The most common insects to be found are:

  • Longhorn beetle that leaves large exit holes up to 9mm oval shaped. They tunnel into the sapwood of a carving.
  • Lictus (powder post beetle) leaves many small holes and a talc powder-like frass.
  • These insects are only of concern to living trees. They will not infest the rest of the collection as they emerge from the carvings.
  • Insects found in seasoned wood (a few years old), are those that have attacked the wood from outside. The most common insects to be found are as follows. Furniture Beetle that leaves a gritty sand-like frass. It will lay its eggs back into the wood and die. It is essential to check the surrounding collection as they will go from one object to another.
  • The Bostrichen beetle leaves large holes (5 - 6mm) and the frass is sand-like.
  • Termites can attack wooden items such as carved trees that are indirect contact with the ground such as on a concrete slab. By lifting the object off the ground the problem can be solved. It may be useful to get an inspection by a professional pest control officer, as termites can be very damaging to a building.
  • In the tropics it may be possible to have a problem with Jewel Beetles. They make large holes in the unseasoned sapwood in a similar way to the Longhorn Beetle.
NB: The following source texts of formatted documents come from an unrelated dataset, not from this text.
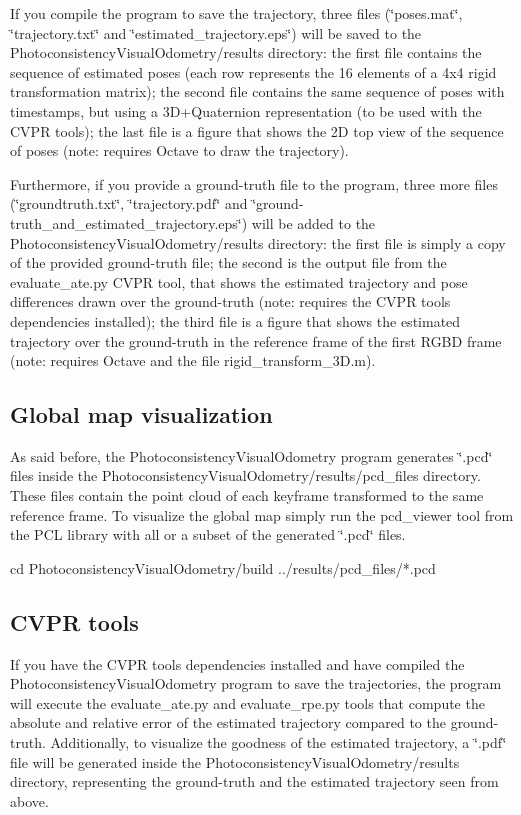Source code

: If you compile the program to save the trajectory, three files (\char`\"{}poses.mat\char`\"{}, \char`\"{}trajectory.txt\char`\"{} and \char`\"{}estimated\_\-trajectory.eps\char`\"{}) will be saved to the PhotoconsistencyVisualOdometry/results directory: the first file contains the sequence of estimated poses (each row represents the 16 elements of a 4x4 rigid transformation matrix); the second file contains the same sequence of poses with timestamps, but using a 3D+Quaternion representation (to be used with the CVPR tools); the last file is a figure that shows the 2D top view of the sequence of poses (note: requires Octave to draw the trajectory).

Furthermore, if you provide a ground-\/truth file to the program, three more files (\char`\"{}groundtruth.txt\char`\"{}, \char`\"{}trajectory.pdf\char`\"{} and \char`\"{}ground-\/truth\_\-and\_\-estimated\_\-trajectory.eps\char`\"{}) will be added to the PhotoconsistencyVisualOdometry/results directory: the first file is simply a copy of the provided ground-\/truth file; the second is the output file from the evaluate\_\-ate.py CVPR tool, that shows the estimated trajectory and pose differences drawn over the ground-\/truth (note: requires the CVPR tools dependencies installed); the third file is a figure that shows the estimated trajectory over the ground-\/truth in the reference frame of the first RGBD frame (note: requires Octave and the file rigid\_\-transform\_\-3D.m).\hypertarget{index_A}{}\subsection{Global map visualization}\label{index_A}
As said before, the PhotoconsistencyVisualOdometry program generates \char`\"{}.pcd\char`\"{} files inside the PhotoconsistencyVisualOdometry/results/pcd\_\-files directory. These files contain the point cloud of each keyframe transformed to the same reference frame. To visualize the global map simply run the pcd\_\-viewer tool from the PCL library with all or a subset of the generated \char`\"{}.pcd\char`\"{} files.

\begin{DoxyVerb}
cd PhotoconsistencyVisualOdometry/build
../results/pcd_files/*.pcd 
\end{DoxyVerb}


 \hypertarget{index_B}{}\subsection{CVPR tools}\label{index_B}
If you have the CVPR tools dependencies installed and have compiled the PhotoconsistencyVisualOdometry program to save the trajectories, the program will execute the evaluate\_\-ate.py and evaluate\_\-rpe.py tools that compute the absolute and relative error of the estimated trajectory compared to the ground-\/truth. Additionally, to visualize the goodness of the estimated trajectory, a \char`\"{}.pdf\char`\"{} file will be generated inside the PhotoconsistencyVisualOdometry/results directory, representing the ground-\/truth and the estimated trajectory seen from above.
3. Treatment of Infestations

If an item is found to be infested, it can be put in a sealed plastic bag so other objects are protected.

The Australian Museum for example treats all objects as they arrive into the Museum with low oxygen, freezing or nitrogen gas flushing. It does not use any chemical fumigant.

Freezing for smaller items (or large ones if a commercial freezer is accessible) seems to be an effective and safe way to handle artifacts that have already been infested by borers. The process will kill borer at all life stages including termites, moths, beetles, their eggs and lavae. It is useful to remember that freezing will kill the infestation but will not prevent further attack. Canvas, seeds, hair, wood, bark, feathers, fibre, leather and textiles can all be treated by freezing, but caution needs to be exercised on items which become brittle with freezing, such as shell, resin and glass.

Freezing paintings on canvas is not normally recommended by museums because of the slight potential for the paint to crack. However, if harmful live insects are found, then this is the easiest way to get rid of the problem.

The technique described below has been used at the Australian Museum and other institutions for many years. It provides an efficient and inexpensive alternative to toxic fumigants.

  1. The object to be treated is bagged in plastic. (Garbage bags will do so long as they do not have any holes in them)
  2. As much air as possible is taken out of the bag.
  3. The bag is closed with water proof tape or a heat-sealer (if available).
  4. The bagged object is then placed in the freezer for 7 days at -20°C.
  5. The bagged object is removed from the freezer and allowed to thaw in the bag
  6. The object is taken out of the bag a day after it has come out of the freezer. This is to make sure the object has reached room temperature while it is still in a plastic bag.